### Task statement
Starting at the first line of the data, print each line verbatim up to and including the line bearing "Now it's 4 AM", omitting pictures.
-- Data follows --
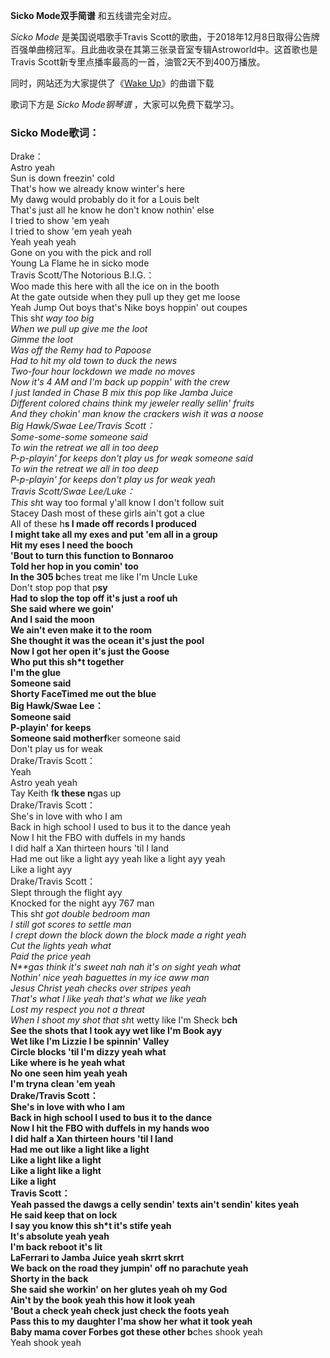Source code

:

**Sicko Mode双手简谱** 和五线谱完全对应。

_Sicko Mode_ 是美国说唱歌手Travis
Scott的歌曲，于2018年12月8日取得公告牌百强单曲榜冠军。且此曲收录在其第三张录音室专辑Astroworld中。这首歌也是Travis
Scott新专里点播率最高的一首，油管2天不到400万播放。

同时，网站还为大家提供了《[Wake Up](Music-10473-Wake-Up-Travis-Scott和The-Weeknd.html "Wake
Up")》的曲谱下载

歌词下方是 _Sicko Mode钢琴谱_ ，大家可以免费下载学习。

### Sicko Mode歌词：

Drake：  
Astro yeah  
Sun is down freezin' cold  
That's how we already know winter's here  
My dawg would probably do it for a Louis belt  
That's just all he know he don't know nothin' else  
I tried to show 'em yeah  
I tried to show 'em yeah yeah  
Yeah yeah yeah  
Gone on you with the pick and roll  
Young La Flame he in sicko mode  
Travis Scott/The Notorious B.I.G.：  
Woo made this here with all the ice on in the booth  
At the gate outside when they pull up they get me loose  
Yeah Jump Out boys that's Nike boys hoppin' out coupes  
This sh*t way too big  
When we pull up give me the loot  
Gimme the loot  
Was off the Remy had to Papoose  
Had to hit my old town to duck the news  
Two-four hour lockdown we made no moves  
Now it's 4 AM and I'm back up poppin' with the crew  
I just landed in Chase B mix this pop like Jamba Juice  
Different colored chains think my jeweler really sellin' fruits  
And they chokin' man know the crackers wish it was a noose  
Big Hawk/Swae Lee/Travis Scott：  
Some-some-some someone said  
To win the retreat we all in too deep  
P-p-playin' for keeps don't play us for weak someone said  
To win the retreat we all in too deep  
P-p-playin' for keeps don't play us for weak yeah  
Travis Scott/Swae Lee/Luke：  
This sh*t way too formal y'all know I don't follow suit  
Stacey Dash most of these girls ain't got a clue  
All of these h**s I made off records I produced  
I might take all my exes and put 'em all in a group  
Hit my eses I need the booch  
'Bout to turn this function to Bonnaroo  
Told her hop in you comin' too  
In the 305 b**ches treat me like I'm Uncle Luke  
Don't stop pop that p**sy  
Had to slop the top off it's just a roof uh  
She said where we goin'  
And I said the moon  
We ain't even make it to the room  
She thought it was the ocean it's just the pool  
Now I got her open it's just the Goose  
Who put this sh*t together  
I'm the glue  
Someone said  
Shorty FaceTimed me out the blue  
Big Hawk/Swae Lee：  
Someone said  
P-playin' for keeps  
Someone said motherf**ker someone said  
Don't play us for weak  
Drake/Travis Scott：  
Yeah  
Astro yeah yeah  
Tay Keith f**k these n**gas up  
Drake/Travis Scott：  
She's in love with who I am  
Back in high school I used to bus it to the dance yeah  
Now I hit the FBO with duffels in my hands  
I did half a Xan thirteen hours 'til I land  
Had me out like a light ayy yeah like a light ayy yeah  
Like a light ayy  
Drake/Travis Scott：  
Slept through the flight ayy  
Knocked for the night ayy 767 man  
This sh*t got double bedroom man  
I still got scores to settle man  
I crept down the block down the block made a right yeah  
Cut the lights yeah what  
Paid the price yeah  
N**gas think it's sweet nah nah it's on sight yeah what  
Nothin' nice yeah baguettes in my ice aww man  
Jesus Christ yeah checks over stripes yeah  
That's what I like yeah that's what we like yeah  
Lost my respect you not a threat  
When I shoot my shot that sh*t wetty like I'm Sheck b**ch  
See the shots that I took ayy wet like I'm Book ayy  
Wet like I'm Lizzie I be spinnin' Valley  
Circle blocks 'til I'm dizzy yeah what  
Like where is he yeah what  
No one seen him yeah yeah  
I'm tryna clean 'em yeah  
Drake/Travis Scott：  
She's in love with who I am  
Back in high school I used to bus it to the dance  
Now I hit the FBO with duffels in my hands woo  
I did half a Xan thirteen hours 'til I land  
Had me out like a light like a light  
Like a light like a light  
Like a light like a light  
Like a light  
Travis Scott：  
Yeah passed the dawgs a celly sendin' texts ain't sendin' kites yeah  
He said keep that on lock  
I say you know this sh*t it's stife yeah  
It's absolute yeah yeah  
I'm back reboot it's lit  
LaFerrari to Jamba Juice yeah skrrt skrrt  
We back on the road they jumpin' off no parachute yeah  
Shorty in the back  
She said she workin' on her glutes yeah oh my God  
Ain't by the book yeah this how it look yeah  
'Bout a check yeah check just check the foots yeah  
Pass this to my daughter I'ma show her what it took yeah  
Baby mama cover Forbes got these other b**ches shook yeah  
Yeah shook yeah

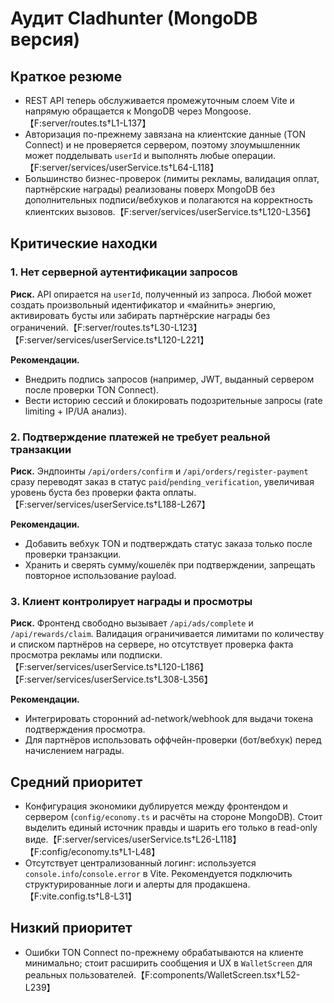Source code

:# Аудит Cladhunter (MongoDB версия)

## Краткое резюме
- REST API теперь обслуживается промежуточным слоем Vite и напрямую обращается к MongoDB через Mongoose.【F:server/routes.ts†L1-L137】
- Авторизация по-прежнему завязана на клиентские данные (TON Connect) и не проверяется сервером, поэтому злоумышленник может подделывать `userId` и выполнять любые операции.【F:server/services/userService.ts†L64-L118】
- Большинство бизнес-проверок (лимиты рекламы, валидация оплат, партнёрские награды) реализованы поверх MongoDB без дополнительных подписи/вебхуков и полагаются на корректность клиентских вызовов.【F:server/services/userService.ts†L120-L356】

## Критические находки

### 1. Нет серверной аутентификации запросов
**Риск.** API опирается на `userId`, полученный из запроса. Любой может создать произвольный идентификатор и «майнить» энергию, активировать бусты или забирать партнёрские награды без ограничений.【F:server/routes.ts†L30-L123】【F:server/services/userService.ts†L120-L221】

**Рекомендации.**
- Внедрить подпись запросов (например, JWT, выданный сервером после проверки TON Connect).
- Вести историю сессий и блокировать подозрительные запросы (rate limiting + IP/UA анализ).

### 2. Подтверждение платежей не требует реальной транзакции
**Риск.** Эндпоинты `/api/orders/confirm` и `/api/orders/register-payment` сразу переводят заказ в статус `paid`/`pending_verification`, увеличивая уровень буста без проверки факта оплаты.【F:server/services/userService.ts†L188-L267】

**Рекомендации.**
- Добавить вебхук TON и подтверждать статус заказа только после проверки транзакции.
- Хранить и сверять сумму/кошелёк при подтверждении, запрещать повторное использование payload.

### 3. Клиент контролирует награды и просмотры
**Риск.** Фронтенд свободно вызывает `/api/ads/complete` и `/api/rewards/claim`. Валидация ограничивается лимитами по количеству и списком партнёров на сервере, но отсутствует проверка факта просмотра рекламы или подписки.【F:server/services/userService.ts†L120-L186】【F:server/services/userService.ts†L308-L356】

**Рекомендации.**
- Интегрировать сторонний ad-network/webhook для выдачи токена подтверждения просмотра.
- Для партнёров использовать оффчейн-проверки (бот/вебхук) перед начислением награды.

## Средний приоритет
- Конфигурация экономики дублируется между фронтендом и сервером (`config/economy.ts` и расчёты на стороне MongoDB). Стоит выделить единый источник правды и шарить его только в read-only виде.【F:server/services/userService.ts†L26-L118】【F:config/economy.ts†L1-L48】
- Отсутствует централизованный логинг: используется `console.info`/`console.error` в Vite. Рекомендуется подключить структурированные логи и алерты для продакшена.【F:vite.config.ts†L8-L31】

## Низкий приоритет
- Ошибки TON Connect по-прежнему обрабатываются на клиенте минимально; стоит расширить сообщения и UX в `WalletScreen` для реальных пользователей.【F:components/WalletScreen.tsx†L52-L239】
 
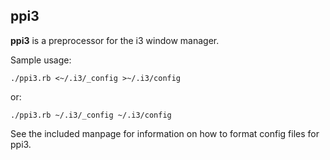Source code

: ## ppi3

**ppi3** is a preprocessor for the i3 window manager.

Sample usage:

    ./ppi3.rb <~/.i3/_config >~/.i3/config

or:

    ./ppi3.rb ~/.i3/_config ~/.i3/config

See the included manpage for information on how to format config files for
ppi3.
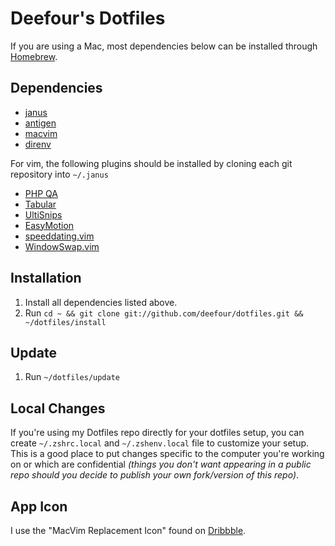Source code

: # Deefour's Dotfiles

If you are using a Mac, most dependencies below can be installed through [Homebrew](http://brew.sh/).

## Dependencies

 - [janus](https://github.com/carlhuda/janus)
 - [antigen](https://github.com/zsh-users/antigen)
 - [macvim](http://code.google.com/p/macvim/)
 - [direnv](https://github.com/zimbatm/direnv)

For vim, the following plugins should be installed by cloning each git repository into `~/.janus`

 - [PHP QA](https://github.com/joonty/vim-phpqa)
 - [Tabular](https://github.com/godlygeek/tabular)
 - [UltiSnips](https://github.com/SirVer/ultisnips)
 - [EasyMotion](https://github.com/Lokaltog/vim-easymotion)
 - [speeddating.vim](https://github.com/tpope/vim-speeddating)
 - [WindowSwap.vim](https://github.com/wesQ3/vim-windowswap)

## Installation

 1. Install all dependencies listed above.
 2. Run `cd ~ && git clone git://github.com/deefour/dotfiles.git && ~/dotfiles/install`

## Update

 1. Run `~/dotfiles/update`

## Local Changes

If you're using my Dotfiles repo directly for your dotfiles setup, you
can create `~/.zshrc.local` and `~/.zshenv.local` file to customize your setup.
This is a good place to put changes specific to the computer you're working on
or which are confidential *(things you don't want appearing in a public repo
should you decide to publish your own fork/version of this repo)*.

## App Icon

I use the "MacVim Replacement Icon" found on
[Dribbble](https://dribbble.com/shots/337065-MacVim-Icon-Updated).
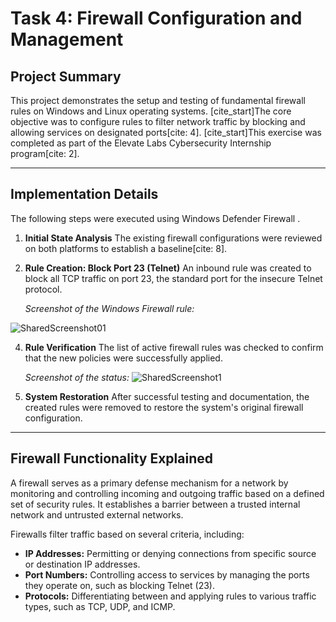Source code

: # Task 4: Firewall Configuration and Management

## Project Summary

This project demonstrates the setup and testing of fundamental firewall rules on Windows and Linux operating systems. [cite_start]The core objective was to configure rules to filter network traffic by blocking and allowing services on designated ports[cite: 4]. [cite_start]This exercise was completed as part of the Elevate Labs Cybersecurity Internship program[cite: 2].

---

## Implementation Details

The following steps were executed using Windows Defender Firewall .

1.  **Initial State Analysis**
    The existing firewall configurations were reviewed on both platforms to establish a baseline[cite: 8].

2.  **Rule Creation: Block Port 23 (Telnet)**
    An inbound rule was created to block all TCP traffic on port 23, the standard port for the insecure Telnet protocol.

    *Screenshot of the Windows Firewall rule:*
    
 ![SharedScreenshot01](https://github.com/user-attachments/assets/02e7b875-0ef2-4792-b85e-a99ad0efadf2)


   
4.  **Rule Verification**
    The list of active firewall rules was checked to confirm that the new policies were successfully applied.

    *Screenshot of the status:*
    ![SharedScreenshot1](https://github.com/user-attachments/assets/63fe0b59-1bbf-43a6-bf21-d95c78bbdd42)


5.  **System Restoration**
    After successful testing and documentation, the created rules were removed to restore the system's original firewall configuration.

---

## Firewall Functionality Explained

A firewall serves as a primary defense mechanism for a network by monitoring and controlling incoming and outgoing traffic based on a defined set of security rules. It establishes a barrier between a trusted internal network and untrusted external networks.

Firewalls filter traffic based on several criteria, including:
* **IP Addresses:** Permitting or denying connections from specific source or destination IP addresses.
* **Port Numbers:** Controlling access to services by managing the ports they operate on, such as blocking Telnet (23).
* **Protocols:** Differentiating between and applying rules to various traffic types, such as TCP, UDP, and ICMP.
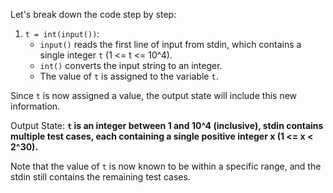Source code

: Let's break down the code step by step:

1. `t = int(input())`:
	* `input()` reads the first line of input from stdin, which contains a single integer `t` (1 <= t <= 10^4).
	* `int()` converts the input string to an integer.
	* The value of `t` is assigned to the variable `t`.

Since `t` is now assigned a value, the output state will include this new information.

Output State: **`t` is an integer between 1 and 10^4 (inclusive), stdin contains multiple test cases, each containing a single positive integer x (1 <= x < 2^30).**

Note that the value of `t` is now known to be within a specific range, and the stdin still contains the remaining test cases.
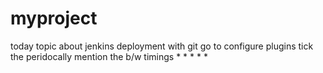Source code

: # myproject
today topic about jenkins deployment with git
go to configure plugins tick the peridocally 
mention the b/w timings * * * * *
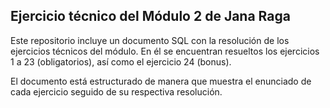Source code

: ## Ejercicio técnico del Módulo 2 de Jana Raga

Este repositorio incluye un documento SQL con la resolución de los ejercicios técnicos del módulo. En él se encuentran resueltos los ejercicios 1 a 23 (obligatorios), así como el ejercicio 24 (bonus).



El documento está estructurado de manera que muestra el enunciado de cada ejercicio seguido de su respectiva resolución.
-- Data concluded --
### Written response
Source code

:

**Sicko Mode双手简谱** 和五线谱完全对应。

_Sicko Mode_ 是美国说唱歌手Travis
Scott的歌曲，于2018年12月8日取得公告牌百强单曲榜冠军。且此曲收录在其第三张录音室专辑Astroworld中。这首歌也是Travis
Scott新专里点播率最高的一首，油管2天不到400万播放。

同时，网站还为大家提供了《[Wake Up](Music-10473-Wake-Up-Travis-Scott和The-Weeknd.html "Wake
Up")》的曲谱下载

歌词下方是 _Sicko Mode钢琴谱_ ，大家可以免费下载学习。

### Sicko Mode歌词：

Drake：  
Astro yeah  
Sun is down freezin' cold  
That's how we already know winter's here  
My dawg would probably do it for a Louis belt  
That's just all he know he don't know nothin' else  
I tried to show 'em yeah  
I tried to show 'em yeah yeah  
Yeah yeah yeah  
Gone on you with the pick and roll  
Young La Flame he in sicko mode  
Travis Scott/The Notorious B.I.G.：  
Woo made this here with all the ice on in the booth  
At the gate outside when they pull up they get me loose  
Yeah Jump Out boys that's Nike boys hoppin' out coupes  
This sh*t way too big  
When we pull up give me the loot  
Gimme the loot  
Was off the Remy had to Papoose  
Had to hit my old town to duck the news  
Two-four hour lockdown we made no moves  
Now it's 4 AM and I'm back up poppin' with the crew  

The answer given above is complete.